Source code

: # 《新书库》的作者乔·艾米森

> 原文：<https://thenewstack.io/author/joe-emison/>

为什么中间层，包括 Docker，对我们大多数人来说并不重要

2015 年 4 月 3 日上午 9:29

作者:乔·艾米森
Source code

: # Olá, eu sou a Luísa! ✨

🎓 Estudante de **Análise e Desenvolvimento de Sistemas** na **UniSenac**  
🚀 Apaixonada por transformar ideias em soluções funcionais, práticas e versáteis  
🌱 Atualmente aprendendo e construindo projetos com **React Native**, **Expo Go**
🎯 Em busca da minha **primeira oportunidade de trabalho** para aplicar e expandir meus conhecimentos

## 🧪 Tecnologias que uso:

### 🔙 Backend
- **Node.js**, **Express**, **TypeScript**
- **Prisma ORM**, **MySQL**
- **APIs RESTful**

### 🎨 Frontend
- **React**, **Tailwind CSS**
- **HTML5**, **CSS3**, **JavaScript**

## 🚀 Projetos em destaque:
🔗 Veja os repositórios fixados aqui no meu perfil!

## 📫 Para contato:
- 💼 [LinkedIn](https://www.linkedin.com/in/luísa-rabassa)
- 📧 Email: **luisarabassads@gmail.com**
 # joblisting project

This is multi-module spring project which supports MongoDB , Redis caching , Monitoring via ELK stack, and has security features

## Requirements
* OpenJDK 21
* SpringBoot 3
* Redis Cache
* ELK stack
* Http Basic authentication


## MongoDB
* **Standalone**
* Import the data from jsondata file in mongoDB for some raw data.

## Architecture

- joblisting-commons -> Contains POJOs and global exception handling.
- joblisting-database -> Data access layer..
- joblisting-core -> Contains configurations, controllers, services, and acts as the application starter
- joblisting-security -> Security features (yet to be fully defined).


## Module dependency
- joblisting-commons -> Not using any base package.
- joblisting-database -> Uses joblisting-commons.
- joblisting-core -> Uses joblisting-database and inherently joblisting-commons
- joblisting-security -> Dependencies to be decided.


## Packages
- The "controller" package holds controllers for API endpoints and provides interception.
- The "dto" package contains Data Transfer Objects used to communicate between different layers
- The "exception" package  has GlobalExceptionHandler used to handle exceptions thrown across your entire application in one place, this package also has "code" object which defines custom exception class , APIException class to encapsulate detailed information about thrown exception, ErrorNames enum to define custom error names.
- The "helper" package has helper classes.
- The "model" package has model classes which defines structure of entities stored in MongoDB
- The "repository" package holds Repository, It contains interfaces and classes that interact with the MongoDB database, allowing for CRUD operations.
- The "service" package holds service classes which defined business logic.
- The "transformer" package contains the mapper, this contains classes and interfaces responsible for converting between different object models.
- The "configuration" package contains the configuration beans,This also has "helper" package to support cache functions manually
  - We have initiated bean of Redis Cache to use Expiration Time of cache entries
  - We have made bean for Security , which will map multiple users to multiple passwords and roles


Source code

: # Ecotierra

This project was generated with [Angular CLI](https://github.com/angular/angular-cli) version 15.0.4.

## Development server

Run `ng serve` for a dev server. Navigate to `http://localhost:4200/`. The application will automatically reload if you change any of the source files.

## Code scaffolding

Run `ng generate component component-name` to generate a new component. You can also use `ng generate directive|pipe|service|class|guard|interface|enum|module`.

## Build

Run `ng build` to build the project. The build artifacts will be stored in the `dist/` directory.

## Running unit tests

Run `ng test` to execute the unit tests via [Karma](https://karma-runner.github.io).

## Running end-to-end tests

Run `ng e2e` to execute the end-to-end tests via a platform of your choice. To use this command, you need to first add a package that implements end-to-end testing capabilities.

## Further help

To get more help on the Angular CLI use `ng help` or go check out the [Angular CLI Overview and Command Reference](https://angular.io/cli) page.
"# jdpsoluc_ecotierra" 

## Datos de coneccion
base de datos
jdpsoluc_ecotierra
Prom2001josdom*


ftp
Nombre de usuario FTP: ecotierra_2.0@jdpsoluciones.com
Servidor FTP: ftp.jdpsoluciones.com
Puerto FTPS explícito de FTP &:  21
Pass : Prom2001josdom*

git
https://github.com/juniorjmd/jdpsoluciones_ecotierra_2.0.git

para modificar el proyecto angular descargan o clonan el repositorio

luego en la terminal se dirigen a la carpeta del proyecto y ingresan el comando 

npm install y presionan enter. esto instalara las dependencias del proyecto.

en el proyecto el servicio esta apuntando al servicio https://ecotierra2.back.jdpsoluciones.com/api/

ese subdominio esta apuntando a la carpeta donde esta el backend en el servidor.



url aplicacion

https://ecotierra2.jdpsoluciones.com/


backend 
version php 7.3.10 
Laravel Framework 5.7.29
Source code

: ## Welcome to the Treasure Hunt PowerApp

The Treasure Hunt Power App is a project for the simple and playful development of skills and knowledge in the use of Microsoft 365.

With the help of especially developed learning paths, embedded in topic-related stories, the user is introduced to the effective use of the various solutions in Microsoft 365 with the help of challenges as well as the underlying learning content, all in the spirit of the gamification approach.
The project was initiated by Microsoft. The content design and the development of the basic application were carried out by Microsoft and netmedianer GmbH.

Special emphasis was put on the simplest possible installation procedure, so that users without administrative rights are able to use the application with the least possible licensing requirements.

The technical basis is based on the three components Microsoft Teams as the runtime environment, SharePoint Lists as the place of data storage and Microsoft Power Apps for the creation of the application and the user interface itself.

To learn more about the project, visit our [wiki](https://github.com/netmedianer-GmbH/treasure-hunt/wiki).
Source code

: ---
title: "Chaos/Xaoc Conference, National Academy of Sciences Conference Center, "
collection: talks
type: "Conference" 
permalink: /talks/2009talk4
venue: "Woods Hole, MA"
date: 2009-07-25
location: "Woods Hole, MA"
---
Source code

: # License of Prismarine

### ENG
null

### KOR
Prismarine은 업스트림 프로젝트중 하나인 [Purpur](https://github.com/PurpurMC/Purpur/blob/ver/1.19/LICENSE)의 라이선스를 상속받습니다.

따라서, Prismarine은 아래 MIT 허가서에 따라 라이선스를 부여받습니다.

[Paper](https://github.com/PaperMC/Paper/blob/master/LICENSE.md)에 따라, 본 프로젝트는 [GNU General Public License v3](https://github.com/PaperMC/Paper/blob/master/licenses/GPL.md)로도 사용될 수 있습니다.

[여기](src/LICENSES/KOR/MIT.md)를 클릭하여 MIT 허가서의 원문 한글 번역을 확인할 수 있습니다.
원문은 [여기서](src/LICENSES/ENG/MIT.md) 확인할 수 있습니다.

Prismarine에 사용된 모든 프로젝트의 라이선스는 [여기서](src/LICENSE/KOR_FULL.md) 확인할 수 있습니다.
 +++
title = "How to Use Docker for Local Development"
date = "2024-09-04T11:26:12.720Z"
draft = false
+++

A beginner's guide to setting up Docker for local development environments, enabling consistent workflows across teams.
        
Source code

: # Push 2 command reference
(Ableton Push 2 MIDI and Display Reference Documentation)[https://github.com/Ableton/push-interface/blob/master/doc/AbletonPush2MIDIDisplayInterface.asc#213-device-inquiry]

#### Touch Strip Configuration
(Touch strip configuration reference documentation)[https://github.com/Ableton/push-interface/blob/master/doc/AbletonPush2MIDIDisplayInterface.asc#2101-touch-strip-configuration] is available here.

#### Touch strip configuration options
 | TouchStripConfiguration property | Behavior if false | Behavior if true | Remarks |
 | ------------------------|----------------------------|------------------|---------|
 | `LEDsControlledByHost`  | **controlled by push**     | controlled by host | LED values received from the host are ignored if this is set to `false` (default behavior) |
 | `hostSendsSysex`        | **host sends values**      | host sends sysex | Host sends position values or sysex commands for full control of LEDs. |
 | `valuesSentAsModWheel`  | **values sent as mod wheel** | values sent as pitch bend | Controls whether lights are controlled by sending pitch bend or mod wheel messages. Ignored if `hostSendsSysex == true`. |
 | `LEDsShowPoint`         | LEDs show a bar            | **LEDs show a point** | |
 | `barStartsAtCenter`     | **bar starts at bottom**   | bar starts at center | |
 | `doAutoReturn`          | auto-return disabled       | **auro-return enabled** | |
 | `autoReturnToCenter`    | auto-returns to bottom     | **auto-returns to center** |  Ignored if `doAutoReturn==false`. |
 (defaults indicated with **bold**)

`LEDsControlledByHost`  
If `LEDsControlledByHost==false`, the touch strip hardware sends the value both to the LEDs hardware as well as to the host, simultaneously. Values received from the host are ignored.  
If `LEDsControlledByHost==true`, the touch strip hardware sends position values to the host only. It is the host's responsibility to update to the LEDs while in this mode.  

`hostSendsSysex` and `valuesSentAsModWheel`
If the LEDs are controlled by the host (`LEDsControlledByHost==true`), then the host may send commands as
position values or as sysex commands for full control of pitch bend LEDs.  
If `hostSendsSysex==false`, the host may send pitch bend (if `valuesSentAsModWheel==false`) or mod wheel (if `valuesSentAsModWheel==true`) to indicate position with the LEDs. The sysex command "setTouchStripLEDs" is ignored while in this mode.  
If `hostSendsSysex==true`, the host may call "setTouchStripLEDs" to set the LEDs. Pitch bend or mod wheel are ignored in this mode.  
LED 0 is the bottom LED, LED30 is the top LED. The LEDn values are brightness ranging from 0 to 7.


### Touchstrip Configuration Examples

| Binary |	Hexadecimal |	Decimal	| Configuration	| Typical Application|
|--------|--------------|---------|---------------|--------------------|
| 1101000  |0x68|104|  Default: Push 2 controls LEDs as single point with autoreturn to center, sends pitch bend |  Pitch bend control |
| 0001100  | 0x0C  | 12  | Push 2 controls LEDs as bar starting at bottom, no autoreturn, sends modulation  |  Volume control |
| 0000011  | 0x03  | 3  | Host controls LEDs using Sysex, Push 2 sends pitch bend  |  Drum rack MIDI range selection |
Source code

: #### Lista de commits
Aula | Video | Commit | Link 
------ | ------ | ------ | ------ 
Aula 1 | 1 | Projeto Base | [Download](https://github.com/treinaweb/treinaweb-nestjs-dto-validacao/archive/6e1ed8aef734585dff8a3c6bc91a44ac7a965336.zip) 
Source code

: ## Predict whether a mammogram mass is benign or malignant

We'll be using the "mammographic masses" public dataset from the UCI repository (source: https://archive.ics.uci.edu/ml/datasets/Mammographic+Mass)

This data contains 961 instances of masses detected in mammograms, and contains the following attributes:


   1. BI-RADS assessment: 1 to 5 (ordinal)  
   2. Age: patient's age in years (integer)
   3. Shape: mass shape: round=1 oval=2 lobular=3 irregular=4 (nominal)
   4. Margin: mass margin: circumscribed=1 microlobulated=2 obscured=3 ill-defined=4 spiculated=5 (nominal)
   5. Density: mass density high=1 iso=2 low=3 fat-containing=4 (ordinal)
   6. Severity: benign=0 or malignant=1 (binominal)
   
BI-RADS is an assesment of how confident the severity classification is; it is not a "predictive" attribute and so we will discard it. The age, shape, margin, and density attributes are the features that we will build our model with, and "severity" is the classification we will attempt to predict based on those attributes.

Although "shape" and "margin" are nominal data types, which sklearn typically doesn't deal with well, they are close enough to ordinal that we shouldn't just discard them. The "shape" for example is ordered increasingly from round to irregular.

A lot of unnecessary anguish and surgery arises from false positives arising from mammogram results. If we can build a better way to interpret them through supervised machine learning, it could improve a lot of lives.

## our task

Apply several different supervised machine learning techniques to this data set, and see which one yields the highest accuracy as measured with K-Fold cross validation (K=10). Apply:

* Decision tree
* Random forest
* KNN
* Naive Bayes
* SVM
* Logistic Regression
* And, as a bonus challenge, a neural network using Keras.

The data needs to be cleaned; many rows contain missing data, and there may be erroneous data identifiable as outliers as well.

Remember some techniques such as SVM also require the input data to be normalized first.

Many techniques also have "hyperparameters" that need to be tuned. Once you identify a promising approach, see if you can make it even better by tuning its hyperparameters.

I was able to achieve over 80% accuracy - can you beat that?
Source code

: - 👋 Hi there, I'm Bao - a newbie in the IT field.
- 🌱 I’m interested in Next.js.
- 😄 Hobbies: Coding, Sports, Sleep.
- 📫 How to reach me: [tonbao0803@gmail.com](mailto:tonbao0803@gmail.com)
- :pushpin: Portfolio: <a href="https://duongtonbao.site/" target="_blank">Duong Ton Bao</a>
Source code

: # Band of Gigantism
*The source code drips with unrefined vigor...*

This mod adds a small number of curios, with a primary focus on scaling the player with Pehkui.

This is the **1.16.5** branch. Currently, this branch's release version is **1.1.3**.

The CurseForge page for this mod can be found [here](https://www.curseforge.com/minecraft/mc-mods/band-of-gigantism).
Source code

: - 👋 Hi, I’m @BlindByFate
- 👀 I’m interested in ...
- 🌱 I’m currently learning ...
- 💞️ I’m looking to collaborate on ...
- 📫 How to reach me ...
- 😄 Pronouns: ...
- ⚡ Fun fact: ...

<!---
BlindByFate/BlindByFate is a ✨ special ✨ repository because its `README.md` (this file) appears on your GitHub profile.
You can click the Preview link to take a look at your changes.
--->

☆ ☆ ☆ ☆ ☆ ☆ ☆

YOUR INSTRUCTIONS —
Please return exactly the lines from the one containing "You can click" through the end of the entries above, adding no other line.

ANSWER SPACE —
You can click the Preview link to take a look at your changes.
--->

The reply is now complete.